Count the lines of the data below that include the string "problem", and provide nothing but the result.

## Exercise material
--------------------------------------------------

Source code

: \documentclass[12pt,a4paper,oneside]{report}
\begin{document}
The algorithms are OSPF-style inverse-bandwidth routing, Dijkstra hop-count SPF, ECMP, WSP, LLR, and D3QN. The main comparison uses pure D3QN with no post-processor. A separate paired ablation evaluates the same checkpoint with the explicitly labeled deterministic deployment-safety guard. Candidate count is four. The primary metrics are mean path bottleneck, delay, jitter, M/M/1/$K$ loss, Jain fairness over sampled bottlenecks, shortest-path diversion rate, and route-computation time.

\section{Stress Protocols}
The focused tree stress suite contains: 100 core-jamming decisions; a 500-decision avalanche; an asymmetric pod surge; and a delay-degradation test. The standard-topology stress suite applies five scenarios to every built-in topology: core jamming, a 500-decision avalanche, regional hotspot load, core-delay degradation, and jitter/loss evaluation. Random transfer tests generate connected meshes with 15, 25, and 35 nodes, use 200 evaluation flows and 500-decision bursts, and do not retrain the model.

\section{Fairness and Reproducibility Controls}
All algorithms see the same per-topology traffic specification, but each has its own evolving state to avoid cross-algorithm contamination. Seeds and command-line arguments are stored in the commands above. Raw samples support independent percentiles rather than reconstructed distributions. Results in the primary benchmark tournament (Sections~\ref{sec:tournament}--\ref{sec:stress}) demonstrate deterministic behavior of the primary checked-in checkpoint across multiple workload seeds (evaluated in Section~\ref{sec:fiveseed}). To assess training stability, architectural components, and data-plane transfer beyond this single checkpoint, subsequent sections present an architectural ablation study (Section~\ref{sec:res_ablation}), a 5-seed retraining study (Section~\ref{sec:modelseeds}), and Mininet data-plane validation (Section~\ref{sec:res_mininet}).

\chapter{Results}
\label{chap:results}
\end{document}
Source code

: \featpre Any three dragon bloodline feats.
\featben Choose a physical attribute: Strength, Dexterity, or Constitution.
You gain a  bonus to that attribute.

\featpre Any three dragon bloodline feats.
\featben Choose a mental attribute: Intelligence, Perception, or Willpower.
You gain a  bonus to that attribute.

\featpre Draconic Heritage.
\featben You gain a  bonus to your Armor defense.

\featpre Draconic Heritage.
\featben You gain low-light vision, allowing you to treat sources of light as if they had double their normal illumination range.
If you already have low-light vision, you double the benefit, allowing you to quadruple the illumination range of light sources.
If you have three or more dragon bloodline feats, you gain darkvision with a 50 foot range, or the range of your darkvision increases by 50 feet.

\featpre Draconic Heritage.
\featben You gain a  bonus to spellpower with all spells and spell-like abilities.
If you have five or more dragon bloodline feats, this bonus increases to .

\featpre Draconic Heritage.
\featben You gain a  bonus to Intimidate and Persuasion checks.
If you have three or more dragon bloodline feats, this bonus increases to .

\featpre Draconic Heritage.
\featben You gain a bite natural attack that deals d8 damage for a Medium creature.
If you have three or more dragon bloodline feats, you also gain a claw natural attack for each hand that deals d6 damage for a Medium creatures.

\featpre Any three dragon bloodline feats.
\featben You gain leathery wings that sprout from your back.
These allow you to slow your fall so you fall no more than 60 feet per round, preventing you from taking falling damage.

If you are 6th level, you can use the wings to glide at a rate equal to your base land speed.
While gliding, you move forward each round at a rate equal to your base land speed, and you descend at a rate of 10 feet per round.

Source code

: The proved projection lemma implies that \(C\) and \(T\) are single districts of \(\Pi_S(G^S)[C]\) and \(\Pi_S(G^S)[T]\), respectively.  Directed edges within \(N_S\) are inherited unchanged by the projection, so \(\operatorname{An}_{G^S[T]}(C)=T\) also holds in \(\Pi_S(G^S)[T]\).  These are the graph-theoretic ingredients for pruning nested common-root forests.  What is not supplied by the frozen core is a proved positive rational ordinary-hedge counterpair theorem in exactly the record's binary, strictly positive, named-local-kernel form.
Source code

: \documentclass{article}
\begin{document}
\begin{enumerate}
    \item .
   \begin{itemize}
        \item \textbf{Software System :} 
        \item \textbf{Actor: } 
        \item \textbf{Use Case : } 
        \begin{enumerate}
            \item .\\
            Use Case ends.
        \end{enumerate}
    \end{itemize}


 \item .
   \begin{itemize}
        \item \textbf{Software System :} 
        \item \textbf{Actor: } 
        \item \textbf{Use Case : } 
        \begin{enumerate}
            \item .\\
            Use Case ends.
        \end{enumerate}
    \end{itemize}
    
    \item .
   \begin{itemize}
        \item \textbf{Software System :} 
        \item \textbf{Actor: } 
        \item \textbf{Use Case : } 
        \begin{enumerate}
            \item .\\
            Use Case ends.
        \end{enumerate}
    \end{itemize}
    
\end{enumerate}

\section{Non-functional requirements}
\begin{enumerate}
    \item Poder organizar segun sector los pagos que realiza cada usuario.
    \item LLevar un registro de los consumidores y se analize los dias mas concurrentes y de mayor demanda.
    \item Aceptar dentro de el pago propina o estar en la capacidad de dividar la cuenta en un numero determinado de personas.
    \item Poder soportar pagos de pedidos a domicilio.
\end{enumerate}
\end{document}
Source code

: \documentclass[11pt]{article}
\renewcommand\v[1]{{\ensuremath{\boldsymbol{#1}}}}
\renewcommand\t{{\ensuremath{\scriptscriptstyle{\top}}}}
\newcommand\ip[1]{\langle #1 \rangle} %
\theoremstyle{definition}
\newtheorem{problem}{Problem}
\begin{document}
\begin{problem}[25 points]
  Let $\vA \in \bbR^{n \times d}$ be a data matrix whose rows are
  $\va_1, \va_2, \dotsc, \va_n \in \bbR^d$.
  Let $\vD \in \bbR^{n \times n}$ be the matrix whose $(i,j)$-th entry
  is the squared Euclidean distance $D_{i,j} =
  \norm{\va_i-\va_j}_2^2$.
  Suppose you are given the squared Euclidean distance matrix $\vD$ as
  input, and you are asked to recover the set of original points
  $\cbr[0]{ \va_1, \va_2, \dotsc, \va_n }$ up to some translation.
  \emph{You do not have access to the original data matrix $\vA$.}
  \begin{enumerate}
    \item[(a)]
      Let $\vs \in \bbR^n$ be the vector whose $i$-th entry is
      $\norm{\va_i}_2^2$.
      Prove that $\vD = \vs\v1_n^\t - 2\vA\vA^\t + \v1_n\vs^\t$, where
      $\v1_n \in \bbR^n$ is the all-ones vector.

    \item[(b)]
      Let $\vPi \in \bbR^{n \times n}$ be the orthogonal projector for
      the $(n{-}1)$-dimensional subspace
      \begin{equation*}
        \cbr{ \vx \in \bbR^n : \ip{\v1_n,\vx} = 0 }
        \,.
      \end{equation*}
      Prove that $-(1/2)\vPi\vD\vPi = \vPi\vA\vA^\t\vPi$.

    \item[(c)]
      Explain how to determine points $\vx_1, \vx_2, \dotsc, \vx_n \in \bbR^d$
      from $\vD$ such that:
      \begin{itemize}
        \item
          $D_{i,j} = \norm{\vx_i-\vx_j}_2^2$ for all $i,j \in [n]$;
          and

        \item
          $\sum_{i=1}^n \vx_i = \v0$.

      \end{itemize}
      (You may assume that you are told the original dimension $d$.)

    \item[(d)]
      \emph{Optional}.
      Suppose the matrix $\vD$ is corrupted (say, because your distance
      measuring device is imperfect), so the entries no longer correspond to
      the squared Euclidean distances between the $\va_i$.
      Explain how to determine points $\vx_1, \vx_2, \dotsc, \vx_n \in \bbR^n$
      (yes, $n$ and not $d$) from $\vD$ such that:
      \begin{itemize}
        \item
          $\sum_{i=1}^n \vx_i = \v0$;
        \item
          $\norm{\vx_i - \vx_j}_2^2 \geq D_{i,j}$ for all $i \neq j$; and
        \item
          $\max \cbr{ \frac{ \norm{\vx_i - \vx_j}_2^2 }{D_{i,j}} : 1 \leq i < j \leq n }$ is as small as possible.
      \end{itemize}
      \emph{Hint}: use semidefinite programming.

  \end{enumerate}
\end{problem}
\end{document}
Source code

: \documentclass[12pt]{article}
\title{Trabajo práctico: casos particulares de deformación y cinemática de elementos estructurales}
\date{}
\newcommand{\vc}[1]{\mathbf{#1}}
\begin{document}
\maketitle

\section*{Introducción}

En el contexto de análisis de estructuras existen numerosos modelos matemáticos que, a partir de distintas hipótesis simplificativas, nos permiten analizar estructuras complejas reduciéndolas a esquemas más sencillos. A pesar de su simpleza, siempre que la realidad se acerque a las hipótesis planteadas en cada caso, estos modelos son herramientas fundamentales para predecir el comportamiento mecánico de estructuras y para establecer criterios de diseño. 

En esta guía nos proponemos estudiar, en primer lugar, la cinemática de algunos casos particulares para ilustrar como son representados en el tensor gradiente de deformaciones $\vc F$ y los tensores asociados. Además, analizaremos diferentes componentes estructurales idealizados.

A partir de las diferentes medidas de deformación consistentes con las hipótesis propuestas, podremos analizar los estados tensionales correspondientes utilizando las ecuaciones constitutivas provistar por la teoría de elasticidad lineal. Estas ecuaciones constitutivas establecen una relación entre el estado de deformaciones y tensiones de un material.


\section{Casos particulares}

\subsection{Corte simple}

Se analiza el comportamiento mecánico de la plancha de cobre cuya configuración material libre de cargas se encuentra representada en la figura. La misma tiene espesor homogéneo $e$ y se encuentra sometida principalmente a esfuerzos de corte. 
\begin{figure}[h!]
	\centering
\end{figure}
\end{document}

--------------------------------------------------

## Response to this task
3